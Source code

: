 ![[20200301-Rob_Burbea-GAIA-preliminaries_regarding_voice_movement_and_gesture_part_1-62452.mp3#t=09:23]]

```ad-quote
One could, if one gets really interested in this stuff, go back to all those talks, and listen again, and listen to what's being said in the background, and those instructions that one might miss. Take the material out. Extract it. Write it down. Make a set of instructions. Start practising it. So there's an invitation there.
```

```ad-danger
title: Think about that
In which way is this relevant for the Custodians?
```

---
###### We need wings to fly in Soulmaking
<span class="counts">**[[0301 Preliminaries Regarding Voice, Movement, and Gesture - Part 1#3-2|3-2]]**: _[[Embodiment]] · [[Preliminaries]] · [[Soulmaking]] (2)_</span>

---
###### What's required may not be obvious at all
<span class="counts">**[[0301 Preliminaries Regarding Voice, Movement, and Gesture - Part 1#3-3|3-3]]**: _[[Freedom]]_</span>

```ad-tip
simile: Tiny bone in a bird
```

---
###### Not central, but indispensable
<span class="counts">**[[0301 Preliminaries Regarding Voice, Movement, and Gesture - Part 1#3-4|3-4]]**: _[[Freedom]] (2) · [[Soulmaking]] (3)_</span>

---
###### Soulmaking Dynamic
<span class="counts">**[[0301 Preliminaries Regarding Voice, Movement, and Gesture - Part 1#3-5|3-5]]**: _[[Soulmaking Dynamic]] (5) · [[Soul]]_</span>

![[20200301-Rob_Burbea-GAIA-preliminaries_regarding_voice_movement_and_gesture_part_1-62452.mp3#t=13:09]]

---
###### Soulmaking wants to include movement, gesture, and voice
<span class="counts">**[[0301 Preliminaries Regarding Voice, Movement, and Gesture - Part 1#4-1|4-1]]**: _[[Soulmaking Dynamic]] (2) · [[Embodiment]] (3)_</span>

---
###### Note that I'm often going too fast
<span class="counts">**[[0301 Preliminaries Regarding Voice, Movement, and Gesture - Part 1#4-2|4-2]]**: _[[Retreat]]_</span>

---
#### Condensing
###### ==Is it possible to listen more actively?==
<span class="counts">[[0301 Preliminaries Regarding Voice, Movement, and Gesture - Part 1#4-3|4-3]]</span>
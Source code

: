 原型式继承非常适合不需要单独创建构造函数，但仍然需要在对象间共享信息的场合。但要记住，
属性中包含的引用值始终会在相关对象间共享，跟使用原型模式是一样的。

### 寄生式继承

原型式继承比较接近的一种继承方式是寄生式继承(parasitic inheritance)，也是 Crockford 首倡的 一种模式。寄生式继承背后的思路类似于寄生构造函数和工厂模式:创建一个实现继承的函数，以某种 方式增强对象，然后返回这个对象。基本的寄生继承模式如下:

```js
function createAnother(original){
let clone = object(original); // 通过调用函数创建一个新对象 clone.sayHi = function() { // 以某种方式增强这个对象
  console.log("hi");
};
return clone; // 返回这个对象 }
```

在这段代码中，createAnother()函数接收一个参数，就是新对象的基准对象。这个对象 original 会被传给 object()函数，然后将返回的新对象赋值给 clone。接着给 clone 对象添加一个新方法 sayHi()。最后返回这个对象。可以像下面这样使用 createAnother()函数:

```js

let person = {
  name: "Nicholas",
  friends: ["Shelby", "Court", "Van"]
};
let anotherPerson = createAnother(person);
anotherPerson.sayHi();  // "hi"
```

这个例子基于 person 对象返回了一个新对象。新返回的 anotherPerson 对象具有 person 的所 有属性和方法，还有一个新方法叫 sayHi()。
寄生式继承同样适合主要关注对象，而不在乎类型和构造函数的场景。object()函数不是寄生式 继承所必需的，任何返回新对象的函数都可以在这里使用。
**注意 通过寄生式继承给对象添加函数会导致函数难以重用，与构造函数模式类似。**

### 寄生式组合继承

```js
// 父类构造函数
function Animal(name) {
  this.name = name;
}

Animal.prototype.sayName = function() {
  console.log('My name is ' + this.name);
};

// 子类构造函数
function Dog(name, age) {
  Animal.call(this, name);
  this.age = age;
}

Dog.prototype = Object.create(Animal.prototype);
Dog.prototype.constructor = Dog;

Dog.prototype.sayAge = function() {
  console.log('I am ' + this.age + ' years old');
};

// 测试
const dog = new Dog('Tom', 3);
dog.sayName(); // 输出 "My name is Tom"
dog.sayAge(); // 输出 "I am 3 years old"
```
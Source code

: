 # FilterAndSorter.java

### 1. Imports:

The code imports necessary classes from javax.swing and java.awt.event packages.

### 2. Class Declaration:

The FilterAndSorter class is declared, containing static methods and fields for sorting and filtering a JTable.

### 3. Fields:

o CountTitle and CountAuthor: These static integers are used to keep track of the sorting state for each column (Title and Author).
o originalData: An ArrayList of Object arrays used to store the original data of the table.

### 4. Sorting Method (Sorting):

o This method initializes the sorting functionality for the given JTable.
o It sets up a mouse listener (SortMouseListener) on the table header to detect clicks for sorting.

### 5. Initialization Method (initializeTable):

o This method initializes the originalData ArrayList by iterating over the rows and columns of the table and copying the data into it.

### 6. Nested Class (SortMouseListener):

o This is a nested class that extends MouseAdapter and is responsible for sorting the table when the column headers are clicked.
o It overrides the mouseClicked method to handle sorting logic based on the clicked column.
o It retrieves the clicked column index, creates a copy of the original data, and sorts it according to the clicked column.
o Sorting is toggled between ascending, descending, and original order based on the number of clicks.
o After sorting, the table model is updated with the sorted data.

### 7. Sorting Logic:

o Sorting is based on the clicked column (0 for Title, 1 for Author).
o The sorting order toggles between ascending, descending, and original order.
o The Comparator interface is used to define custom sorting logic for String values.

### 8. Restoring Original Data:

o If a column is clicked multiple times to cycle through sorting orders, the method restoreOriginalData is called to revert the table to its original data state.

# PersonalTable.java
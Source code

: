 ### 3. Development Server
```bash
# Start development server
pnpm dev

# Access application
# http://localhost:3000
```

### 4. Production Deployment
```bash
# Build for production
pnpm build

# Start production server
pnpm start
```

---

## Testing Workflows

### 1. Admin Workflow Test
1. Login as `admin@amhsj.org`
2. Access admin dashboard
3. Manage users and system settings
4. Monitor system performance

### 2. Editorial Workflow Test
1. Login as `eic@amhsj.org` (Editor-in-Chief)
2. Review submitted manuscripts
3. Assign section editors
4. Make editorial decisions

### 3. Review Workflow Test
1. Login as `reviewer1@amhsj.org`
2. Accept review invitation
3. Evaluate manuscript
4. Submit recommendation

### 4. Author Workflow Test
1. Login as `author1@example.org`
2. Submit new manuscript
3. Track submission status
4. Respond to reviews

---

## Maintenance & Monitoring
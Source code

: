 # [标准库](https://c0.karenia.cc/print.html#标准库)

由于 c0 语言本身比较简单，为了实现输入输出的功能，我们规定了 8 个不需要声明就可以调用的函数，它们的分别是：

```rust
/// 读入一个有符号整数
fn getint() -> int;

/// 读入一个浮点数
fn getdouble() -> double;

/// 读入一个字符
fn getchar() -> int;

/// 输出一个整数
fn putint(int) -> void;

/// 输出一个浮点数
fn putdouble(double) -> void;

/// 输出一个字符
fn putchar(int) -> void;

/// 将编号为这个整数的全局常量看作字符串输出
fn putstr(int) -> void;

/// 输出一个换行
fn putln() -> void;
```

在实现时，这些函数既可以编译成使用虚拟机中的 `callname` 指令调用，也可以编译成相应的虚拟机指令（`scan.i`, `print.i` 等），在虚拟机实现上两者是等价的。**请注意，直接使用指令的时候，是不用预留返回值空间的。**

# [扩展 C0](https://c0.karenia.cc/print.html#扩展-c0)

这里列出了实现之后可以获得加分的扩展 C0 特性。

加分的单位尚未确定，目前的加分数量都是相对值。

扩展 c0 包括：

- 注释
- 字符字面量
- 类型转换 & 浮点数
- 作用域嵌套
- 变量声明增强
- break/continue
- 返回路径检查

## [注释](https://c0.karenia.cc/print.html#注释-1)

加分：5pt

• **To do**:
Copy the lines that hold the word "sayHi". Take them from the records above.

• **Output for this task**:
let clone = object(original); // 通过调用函数创建一个新对象 clone.sayHi = function() { // 以某种方式增强这个对象
在这段代码中，createAnother()函数接收一个参数，就是新对象的基准对象。这个对象 original 会被传给 object()函数，然后将返回的新对象赋值给 clone。接着给 clone 对象添加一个新方法 sayHi()。最后返回这个对象。可以像下面这样使用 createAnother()函数:
anotherPerson.sayHi();  // "hi"
这个例子基于 person 对象返回了一个新对象。新返回的 anotherPerson 对象具有 person 的所 有属性和方法，还有一个新方法叫 sayHi()。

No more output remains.